Thanks a lot for your review, a great job.

I would like to know if the SF 32 are an evolution or a different binocular than the 42mm line.

Looks like they change the optics inside but are sharper, more contrasty, more transparent, are better on glare control ?

Is the view and color more accurate and neutral ?

Thanks.

Thank you for your kind words. I think it would be most correct to describe SF32 as a significant evolution. An evolution because the overall shape, balance, handling, colour rendition, sharpness and glare control are all recognisable characteristics it shares with the 42. It is a 'significant' evolution because a new eyepiece is fitted that extends the field of view and at the same time gives a little more eye relief. These are not easy to achieve at the same time. And to my eyes the 32 does have mildly improved contrast compared with the 42.

Lee
 

GLOBETROTTER

Well-known member
Thank you for your kind words. I think it would be most correct to describe SF32 as a significant evolution. An evolution because the overall shape, balance, handling, colour rendition, sharpness and glare control are all recognisable characteristics it shares with the 42. It is a 'significant' evolution because a new eyepiece is fitted that extends the field of view and at the same time gives a little more eye relief. These are not easy to achieve at the same time. And to my eyes the 32 does have mildly improved contrast compared with the 42.

Lee

Thanks to you Lee.

As 5 years have passed since the launch of the SF series, it was expecting something more, perhaps more transparency, sharpness and quality of construction i mean a real improvement.
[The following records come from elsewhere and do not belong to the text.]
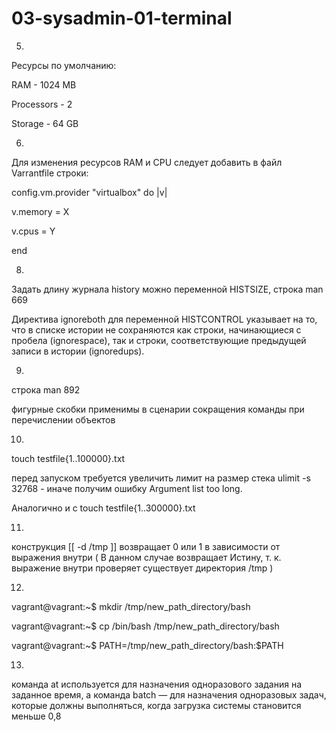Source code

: # 03-sysadmin-01-terminal

5. 

Ресурсы по умолчанию:

RAM - 1024 MB

Processors - 2

Storage - 64 GB

6.

 Для изменения ресурсов RAM и CPU следует добавить в файл Varrantfile строки:

config.vm.provider "virtualbox" do |v|

  v.memory = X

  v.cpus = Y

end

8. 

Задать длину журнала history можно переменной HISTSIZE, строка man 669

   Директива ignoreboth для переменной HISTCONTROL указывает на то, что в списке истории не сохраняются как строки, начинающиеся с пробела (ignorespace), так и строки, соответствующие предыдущей записи в истории (ignoredups). 

9.

строка man 892

фигурные скобки применимы в сценарии сокращения команды при перечислении объектов

10.

touch testfile{1..100000}.txt

перед запуском требуется увеличить лимит на размер стека ulimit -s 32768 - иначе получим ошибку Argument list too long.

Аналогично и с touch testfile{1..300000}.txt

11.

конструкция [[ -d /tmp ]] возвращает 0 или 1 в зависимости от выражения внутри ( В данном случае возвращает Истину, т. к. выражение внутри проверяет существует директория  /tmp )

12.

vagrant@vagrant:~$ mkdir /tmp/new_path_directory/bash

vagrant@vagrant:~$ cp /bin/bash /tmp/new_path_directory/bash

vagrant@vagrant:~$ PATH=/tmp/new_path_directory/bash:$PATH

13.

команда at используется для назначения одноразового задания на заданное время, а команда batch — для назначения одноразовых задач, которые должны выполняться, когда загрузка системы становится меньше 0,8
We will have to wait until August here in Spain until the first units arrive.
 

Troubador

Moderator
Staff member
Supporter
Lee, do you think the new eyepiece may work in the 42 ?

John.

Sorry John, I don't know the answer to this, except to say I wouldn't be at all surprised to learn that wouldn't be as simple as loading SF32's eyepiece optical data into an optics software and keying in 42mm and waiting for the answer. Don't forget SF32's objective arrangement is different from SF42 so the latter's complete system would need changing. I agree it is an intriguing question.

Lee
 

lmans66

Out Birding....
Supporter
United States
Thank you for your kind words. I think it would be most correct to describe SF32 as a significant evolution. An evolution because the overall shape, balance, handling, colour rendition, sharpness and glare control are all recognisable characteristics it shares with the 42. It is a 'significant' evolution because a new eyepiece is fitted that extends the field of view and at the same time gives a little more eye relief. These are not easy to achieve at the same time. And to my eyes the 32 does have mildly improved contrast compared with the 42.

Lee

.the FOV for the 10x according to Zeiss is 130meters or 427'. Impressive. The 8x is 155m and 455'...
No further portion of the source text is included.